# WHAT IS EXPECTED
Search the entries below for the word "useful" and copy every line where it appears.

+--

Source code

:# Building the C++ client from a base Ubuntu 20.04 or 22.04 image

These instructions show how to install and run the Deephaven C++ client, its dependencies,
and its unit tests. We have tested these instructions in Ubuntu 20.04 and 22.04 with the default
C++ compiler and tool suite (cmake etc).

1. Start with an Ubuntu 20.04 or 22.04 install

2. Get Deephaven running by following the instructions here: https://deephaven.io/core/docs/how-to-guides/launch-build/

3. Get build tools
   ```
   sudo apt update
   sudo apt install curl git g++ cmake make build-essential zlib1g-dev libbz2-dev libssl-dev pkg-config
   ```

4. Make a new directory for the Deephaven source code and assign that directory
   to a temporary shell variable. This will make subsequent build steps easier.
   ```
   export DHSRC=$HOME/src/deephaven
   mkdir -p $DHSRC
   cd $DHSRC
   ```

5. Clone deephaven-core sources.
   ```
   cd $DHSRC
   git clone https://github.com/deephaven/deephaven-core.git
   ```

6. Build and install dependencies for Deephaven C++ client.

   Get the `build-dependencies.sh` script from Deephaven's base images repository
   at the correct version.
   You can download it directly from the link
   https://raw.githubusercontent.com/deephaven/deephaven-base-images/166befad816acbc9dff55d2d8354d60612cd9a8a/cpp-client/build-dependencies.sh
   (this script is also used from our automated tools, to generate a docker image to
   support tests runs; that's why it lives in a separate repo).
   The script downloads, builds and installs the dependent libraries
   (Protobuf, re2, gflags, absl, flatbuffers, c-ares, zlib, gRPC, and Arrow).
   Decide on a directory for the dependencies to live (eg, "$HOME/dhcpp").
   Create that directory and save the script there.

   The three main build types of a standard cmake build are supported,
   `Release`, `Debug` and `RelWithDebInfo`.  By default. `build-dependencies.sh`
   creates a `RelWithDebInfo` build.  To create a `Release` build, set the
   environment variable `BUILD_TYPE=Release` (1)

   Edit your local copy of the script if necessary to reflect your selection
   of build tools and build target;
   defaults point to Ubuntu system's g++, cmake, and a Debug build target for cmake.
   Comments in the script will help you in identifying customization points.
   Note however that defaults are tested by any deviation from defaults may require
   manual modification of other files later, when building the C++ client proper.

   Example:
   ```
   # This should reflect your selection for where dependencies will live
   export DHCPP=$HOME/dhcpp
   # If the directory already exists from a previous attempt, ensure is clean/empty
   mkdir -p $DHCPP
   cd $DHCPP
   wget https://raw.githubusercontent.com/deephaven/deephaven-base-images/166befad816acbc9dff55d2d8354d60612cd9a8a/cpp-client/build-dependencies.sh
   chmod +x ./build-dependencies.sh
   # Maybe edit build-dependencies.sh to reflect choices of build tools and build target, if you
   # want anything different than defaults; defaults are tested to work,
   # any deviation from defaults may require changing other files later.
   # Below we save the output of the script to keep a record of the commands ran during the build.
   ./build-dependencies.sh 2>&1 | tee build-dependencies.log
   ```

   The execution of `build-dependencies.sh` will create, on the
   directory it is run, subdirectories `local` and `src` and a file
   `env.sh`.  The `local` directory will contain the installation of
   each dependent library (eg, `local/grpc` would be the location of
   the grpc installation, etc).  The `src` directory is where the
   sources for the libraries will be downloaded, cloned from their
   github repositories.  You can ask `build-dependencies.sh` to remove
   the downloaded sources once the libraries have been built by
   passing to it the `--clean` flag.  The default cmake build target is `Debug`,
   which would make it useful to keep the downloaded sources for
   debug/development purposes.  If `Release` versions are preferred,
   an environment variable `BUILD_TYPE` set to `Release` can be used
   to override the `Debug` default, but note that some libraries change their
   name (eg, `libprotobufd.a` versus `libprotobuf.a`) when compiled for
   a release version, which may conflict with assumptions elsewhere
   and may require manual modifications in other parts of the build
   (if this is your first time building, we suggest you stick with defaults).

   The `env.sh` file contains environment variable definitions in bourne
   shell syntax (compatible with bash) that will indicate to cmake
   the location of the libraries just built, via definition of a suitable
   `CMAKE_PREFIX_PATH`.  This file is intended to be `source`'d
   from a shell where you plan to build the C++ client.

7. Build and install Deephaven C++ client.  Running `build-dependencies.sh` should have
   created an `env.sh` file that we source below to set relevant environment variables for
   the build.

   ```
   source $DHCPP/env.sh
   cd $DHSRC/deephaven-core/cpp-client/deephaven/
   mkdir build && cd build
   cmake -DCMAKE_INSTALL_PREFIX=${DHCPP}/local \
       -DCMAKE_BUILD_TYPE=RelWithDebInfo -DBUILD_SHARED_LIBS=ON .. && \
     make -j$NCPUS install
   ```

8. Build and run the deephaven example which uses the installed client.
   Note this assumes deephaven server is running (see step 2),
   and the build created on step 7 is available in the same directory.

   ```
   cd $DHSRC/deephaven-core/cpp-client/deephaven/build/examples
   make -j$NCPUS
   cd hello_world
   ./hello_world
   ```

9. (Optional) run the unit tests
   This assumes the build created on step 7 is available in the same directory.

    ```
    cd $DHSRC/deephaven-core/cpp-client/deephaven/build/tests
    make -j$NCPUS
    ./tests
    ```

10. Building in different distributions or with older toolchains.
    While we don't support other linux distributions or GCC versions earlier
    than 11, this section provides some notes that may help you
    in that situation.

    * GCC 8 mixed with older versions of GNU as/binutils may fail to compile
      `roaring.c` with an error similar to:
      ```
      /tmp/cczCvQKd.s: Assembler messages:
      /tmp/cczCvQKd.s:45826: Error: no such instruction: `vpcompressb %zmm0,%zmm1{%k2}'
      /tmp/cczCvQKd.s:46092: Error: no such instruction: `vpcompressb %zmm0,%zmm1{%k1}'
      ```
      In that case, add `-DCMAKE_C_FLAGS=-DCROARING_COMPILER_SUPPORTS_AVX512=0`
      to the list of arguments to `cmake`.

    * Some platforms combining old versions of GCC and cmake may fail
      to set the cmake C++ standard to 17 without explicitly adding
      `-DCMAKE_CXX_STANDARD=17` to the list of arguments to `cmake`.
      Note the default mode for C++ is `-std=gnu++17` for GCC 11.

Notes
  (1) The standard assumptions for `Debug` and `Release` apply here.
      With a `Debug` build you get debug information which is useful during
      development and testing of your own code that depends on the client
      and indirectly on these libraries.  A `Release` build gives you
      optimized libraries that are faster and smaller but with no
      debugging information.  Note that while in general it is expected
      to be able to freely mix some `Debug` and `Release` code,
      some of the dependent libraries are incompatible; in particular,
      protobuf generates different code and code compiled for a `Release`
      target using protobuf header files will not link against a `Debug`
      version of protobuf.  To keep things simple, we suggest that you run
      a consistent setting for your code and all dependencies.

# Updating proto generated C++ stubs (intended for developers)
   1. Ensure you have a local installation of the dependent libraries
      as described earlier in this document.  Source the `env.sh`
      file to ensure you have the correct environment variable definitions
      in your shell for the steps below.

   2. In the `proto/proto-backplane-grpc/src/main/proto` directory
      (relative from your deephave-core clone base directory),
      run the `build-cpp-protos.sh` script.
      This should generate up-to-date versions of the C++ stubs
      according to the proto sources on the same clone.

+--

# ANSWER TO THIS EXERCISE
   which would make it useful to keep the downloaded sources for
      With a `Debug` build you get debug information which is useful during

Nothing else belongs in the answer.